Allen é, hoje, 53º homem mais rico do mundo, com uma fortuna total avaliada em US$ 15 bilhões. Ele não apenas é sócio da Microsoft, mas de diversas outras empresas menores de tecnologia, além de ser investidor de outras tantas de porte menor. Aliás, Allen é um investidor nato: tem financiamentos cedidos para diferentes segmentos, como artes, entidades filantrópicas, cultura e esportes. Você não sabe disso, mas 80% da Ticketmaster é do Paul Allen.

No caso dos esportes, os investimentos de Allen estão em várias ligas norte-americanas. Além de ser proprietário do Seattle Seahawks (NFL) desde 1997, ele é dono do Portland Trail Blazers (NBA) e é sócio do Seattle Sounders (MLS). Em todas essas equipes, a influência de gerenciamento de Allen é total.

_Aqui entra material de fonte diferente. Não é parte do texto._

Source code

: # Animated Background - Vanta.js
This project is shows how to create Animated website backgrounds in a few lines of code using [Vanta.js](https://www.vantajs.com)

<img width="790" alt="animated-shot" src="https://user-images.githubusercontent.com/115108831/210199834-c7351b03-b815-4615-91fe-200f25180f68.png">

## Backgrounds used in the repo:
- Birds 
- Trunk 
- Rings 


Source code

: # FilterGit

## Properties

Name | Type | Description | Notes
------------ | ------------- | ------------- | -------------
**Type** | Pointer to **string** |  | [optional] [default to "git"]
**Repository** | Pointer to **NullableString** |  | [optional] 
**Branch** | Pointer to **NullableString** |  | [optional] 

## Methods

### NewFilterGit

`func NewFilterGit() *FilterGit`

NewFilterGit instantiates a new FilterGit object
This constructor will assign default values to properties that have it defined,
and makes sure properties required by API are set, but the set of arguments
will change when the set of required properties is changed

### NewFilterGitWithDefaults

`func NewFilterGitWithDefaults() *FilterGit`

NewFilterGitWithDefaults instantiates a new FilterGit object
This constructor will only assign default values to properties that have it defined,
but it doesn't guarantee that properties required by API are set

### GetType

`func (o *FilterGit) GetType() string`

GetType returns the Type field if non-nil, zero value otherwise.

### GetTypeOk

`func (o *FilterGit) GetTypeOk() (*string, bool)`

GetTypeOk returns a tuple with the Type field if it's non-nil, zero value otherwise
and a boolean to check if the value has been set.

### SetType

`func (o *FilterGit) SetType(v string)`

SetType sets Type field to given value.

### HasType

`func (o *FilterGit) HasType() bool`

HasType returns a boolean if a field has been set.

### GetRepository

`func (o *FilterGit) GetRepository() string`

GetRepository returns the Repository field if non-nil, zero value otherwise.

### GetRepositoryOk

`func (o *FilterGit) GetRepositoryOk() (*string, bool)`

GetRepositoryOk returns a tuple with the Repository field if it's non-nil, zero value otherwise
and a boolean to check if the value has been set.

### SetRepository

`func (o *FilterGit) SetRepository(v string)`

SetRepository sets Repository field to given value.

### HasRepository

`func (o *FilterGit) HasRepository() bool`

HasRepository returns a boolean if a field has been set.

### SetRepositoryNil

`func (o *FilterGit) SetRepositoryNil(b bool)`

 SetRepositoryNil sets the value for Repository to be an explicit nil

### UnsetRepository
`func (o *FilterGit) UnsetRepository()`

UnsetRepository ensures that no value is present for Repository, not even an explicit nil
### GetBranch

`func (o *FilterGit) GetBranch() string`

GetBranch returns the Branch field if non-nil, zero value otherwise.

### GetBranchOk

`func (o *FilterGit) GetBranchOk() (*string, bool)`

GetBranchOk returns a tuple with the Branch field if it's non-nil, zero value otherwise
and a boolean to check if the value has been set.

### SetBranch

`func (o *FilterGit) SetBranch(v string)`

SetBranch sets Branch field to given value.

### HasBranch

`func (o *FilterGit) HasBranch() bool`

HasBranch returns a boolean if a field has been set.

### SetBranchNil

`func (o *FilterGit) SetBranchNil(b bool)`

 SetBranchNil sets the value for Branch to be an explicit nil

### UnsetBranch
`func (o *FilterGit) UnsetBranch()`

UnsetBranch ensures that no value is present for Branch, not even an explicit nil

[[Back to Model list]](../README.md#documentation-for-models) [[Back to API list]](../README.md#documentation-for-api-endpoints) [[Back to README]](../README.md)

Mas como estamos falando do futebol americano, um dos fatores decisivos para o título dos Seahawks foi a sua torcida, que atuou como 12º jogador. O estádio onde o time joga, o CenturyLink Field, foi projetado para fazer o máximo de barulho possível quando a sua torcida fizer barulho. Resultado: nessa temporada, o estádio quebrou o recorde em decibéis de barulho gerado em uma arena esportiva (137.5 dB). E isso, na cabeça dos adversários, é considerado “o inferno na Terra”.

Tal solução só pode ser adotada com a ajuda da tecnologia, que por sua vez, foi uma decisão de Allen… com uma mãozinha da Microsoft, por assim dizer. Mesmo que apenas pela influência dos anos que por lá trabalhou.